*About this task*: Copy each line below holding "sont".

[[ Recorded information, beginning ]]

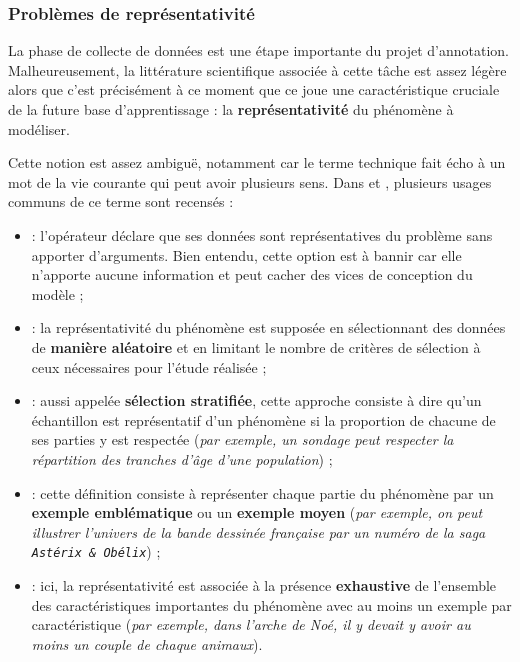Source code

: 		
		\subsubsection{Problèmes de représentativité}
		\label{section:2.3.1.A-DEFIS-ANNOTATION-ASPECT-DONNEES-REPRESENTATIVITE}
			
			La phase de collecte de données est une étape importante du projet d'annotation.
			Malheureusement, la littérature scientifique associée à cette tâche est assez légère alors que c'est précisément à ce moment que ce joue une caractéristique cruciale de la future base d'apprentissage : la \textbf{représentativité} du phénomène à modéliser.
			
			Cette notion est assez ambiguë, notamment car le terme technique fait écho à un mot de la vie courante qui peut avoir plusieurs sens.
			Dans \cite{kruskal-mosteller:1979:representative-sampling-nonscientific} et \cite{clemmensen-kjaersgaard:2022:data-representativity-machine}, plusieurs usages communs de ce terme sont recensés :
			\begin{itemize}
				\item {} :
				l'opérateur déclare que ses données sont représentatives du problème sans apporter d'arguments. Bien entendu, cette option est à bannir car elle n'apporte aucune information et peut cacher des vices de conception du modèle ;
				\item {} :
				la représentativité du phénomène est supposée en sélectionnant des données de \textbf{manière aléatoire} et en limitant le nombre de critères de sélection à ceux nécessaires pour l'étude réalisée ; 
				\item {} :
				aussi appelée \textbf{sélection stratifiée}, cette approche consiste à dire qu'un échantillon est représentatif d'un phénomène si la proportion de chacune de ses parties y est respectée
				(\textit{par exemple, un sondage peut respecter la répartition des tranches d'âge d'une population}) ;
				\item {} :
				cette définition consiste à représenter chaque partie du phénomène par un \textbf{exemple emblématique} ou un \textbf{exemple moyen}
				(\textit{par exemple, on peut illustrer l'univers de la bande dessinée française par un numéro de la saga \texttt{Astérix \& Obélix}}) ;
				\item {} :
				ici, la représentativité est associée à la présence \textbf{exhaustive} de l'ensemble des caractéristiques importantes du phénomène avec au moins un exemple par caractéristique
				(\textit{par exemple, dans l'arche de Noé, il y devait y avoir au moins un couple de chaque animaux}).
			\end{itemize}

[[ Recorded information, end ]]

*Result of this exercise*:
			Dans \cite{kruskal-mosteller:1979:representative-sampling-nonscientific} et \cite{clemmensen-kjaersgaard:2022:data-representativity-machine}, plusieurs usages communs de ce terme sont recensés :
				l'opérateur déclare que ses données sont représentatives du problème sans apporter d'arguments. Bien entendu, cette option est à bannir car elle n'apporte aucune information et peut cacher des vices de conception du modèle ;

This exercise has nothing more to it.